Yeni bir sanat galerisinin açılışındaydım. Libido seviyemden habersiz sağa sola bakınırken uyarıcılığına hasta olduğum renge takıldı önce gözüm, kırmızıydı elbise, sahibi kendisinden sıkı. Yaklaştım, varlığımı sezdirmeden. Zaten onun çevresindeyken benim varlığımın dikkat çekmesi gibi bir ihtimal yoktu, rahattım. Yaklaşınca kokusu geldi burnuma, chanel no.5 değil daha da ötede bir şey, hormon kokusu, elma kokusu, yasak kokusu. Bir tabloya doğru hareket etti. Kokuyu takip etmeye başladım, hansel ve gretel gibi kırıntı peşindeydim, evin yolunu bulmaya çalışıyordum ve birden ''open your heart, i'm coming home'' diye mırıldandım.
O’nun önündeki tabloyla arasında hiçbir şey yoktu fakat hemen arkasında mevzilenmiş olan benim tabloyla aramda her şey vardı. Yüzümle gözümün aynı doğrultuya bakamamasının cezasını ödemeye hiç hazır değilken bir erkek yanıma gelerek kibarca selam verdi. içeriği -her şeyin farkındayım ve özgüvenim o kadar yüksek ki seni selamlıyorum olan bu kısa selama yine aynı incelikle, küçük bir boyun hareketi vasıtası ile karşılık vermeye çalışırken ensemin kalınlığı bana aslında ince bir insan olmadığımı, rol yapmayı kesmem gerektiğini hatırlatırcasına pürüz çıkardı. Lanet olsun deşifre oldum.
Adam bana -güzel parça değil mi? diye sorarken gözlerinin kadının üzerinde olduğunu fark ettim.
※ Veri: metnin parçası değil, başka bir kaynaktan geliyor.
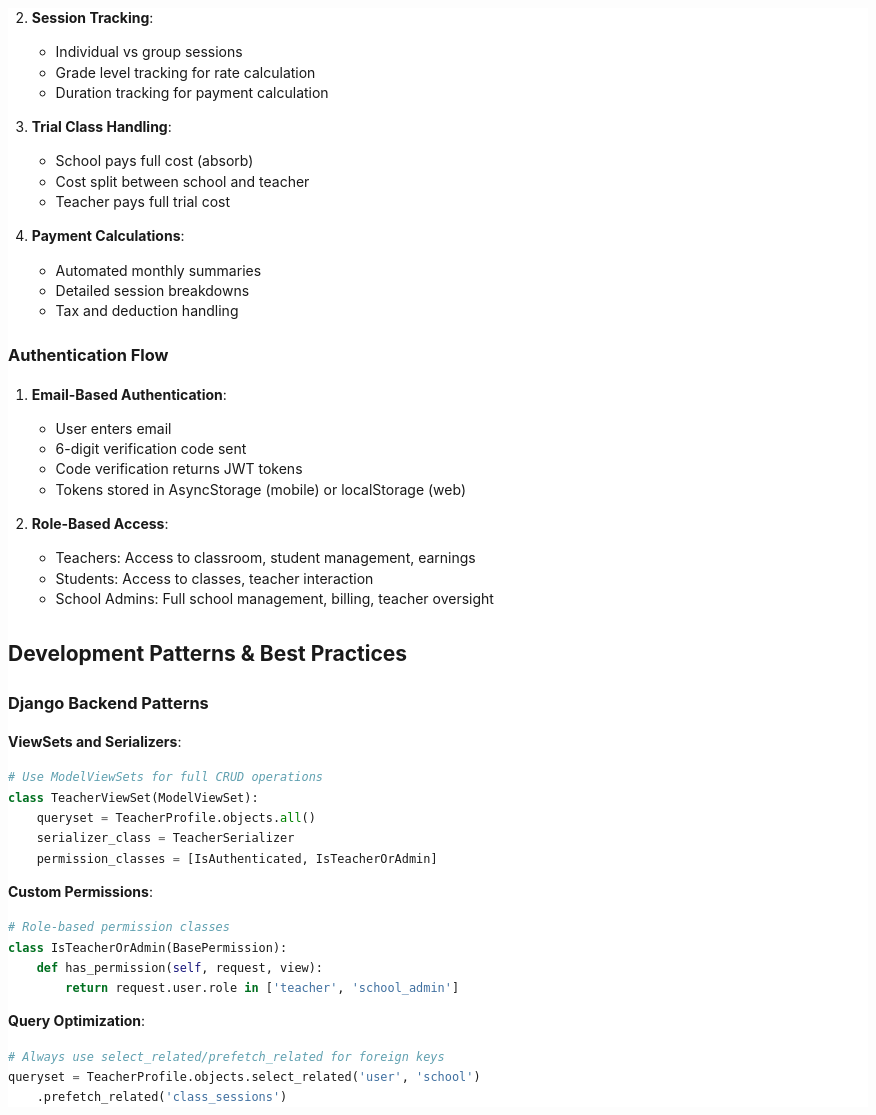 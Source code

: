 2. **Session Tracking**:
   - Individual vs group sessions
   - Grade level tracking for rate calculation
   - Duration tracking for payment calculation

3. **Trial Class Handling**:
   - School pays full cost (absorb)
   - Cost split between school and teacher
   - Teacher pays full trial cost

4. **Payment Calculations**:
   - Automated monthly summaries
   - Detailed session breakdowns
   - Tax and deduction handling

### Authentication Flow

1. **Email-Based Authentication**:
   - User enters email
   - 6-digit verification code sent
   - Code verification returns JWT tokens
   - Tokens stored in AsyncStorage (mobile) or localStorage (web)

2. **Role-Based Access**:
   - Teachers: Access to classroom, student management, earnings
   - Students: Access to classes, teacher interaction
   - School Admins: Full school management, billing, teacher oversight

## Development Patterns & Best Practices

### Django Backend Patterns

**ViewSets and Serializers**:
```python
# Use ModelViewSets for full CRUD operations
class TeacherViewSet(ModelViewSet):
    queryset = TeacherProfile.objects.all()
    serializer_class = TeacherSerializer
    permission_classes = [IsAuthenticated, IsTeacherOrAdmin]
```

**Custom Permissions**:
```python
# Role-based permission classes
class IsTeacherOrAdmin(BasePermission):
    def has_permission(self, request, view):
        return request.user.role in ['teacher', 'school_admin']
```

**Query Optimization**:
```python
# Always use select_related/prefetch_related for foreign keys
queryset = TeacherProfile.objects.select_related('user', 'school')
    .prefetch_related('class_sessions')
```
Ama cevaplar konusunda başarılıydım ve tabloya bakarak, -takip ettiğim bir sanatçı dedim. Adam -tabloyu kastetmediğimi biliyorsun! Dedi. Gözlerim kadının kalçalarındayken - ben zaten tanrıdan bahsediyordum! Dedim.
Son olarak çıkışta üçümüz birer duble viski içmeye karar verdik.